# [Problem description]
An exact reproduction is needed of every line from the beginning of the data down to and including the line that contains "to be its ordinary", minus the pictures.

# [Raw data]
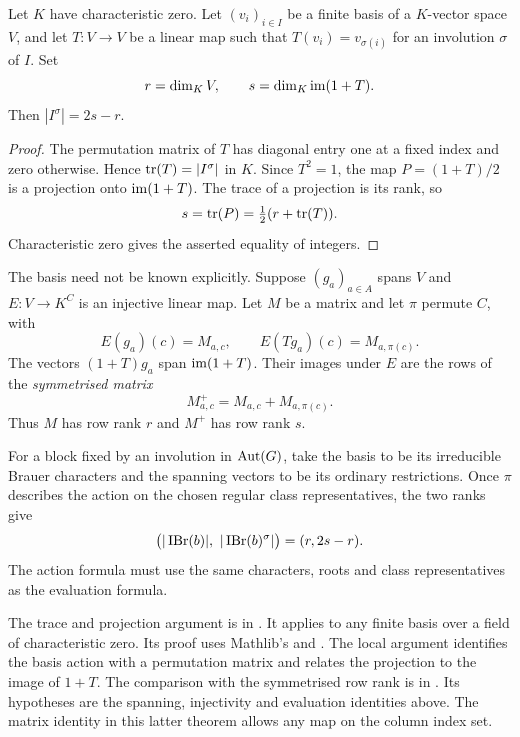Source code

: \begin{proposition}
\label{lib:computations:fixed-rank}
Let $K$ have characteristic zero. Let $(v_i)_{i\in I}$ be a finite
basis of a $K$-vector space $V$, and let $T:V\to V$ be a linear map
such that $T(v_i)=v_{\sigma(i)}$ for an involution $\sigma$ of $I$.
Set
\[
 r=\dim_K V,\qquad s=\dim_K\im(1+T).
\]
Then $|I^\sigma|=2s-r$.
\end{proposition}
\begin{proof}
The permutation matrix of $T$ has diagonal entry one at a fixed
index and zero otherwise. Hence $\tr(T)=|I^\sigma|$ in $K$.
Since $T^2=1$, the map $P=(1+T)/2$ is a projection onto $\im(1+T)$.
The trace of a projection is its rank, so
\[
 s=\tr(P)=\tfrac12(r+\tr(T)).
\]
Characteristic zero gives the asserted equality of integers.
\end{proof}

The basis need not be known explicitly. Suppose $(g_a)_{a\in A}$
spans $V$ and $E:V\to K^C$ is an injective linear map.
Let $M$ be a matrix and let $\pi$ permute $C$, with
\[
 E(g_a)(c)=M_{a,c},\qquad
 E(Tg_a)(c)=M_{a,\pi(c)}.
\]
The vectors $(1+T)g_a$ span $\im(1+T)$. Their images under $E$ are
the rows of the \emph{symmetrised matrix}
\[
 M^+_{a,c}=M_{a,c}+M_{a,\pi(c)}.
\]
Thus $M$ has row rank $r$ and $M^+$ has row rank $s$.

For a block fixed by an involution in $\Aut(G)$, take the basis
to be its irreducible Brauer characters and the spanning vectors
to be its ordinary restrictions. Once $\pi$ describes the action
on the chosen regular class representatives, the two ranks give
\[
 \bigl(|\IBr(b)|,\ |\IBr(b)^\sigma|\bigr)=(r,2s-r).
\]
The action formula must use the same characters, roots and class
representatives as the evaluation formula.

\begin{implementation}
The trace and projection argument is
 in
.
It applies to any finite basis over a field of characteristic zero.
Its proof uses Mathlib's  and
. The local argument identifies the
basis action with a permutation matrix and relates the projection
to the image of $1+T$.
The comparison with the symmetrised row rank is
 in
.
Its hypotheses are the spanning, injectivity and evaluation
identities above. The matrix identity in this latter theorem
allows any map on the column index set.
\end{implementation}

# [Response to this task]
Source code

: \begin{proposition}
\label{lib:computations:fixed-rank}
Let $K$ have characteristic zero. Let $(v_i)_{i\in I}$ be a finite
basis of a $K$-vector space $V$, and let $T:V\to V$ be a linear map
such that $T(v_i)=v_{\sigma(i)}$ for an involution $\sigma$ of $I$.
Set
\[
 r=\dim_K V,\qquad s=\dim_K\im(1+T).
\]
Then $|I^\sigma|=2s-r$.
\end{proposition}
\begin{proof}
The permutation matrix of $T$ has diagonal entry one at a fixed
index and zero otherwise. Hence $\tr(T)=|I^\sigma|$ in $K$.
Since $T^2=1$, the map $P=(1+T)/2$ is a projection onto $\im(1+T)$.
The trace of a projection is its rank, so
\[
 s=\tr(P)=\tfrac12(r+\tr(T)).
\]
Characteristic zero gives the asserted equality of integers.
\end{proof}

The basis need not be known explicitly. Suppose $(g_a)_{a\in A}$
spans $V$ and $E:V\to K^C$ is an injective linear map.
Let $M$ be a matrix and let $\pi$ permute $C$, with
\[
 E(g_a)(c)=M_{a,c},\qquad
 E(Tg_a)(c)=M_{a,\pi(c)}.
\]
The vectors $(1+T)g_a$ span $\im(1+T)$. Their images under $E$ are
the rows of the \emph{symmetrised matrix}
\[
 M^+_{a,c}=M_{a,c}+M_{a,\pi(c)}.
\]
Thus $M$ has row rank $r$ and $M^+$ has row rank $s$.

For a block fixed by an involution in $\Aut(G)$, take the basis
to be its irreducible Brauer characters and the spanning vectors
to be its ordinary restrictions. Once $\pi$ describes the action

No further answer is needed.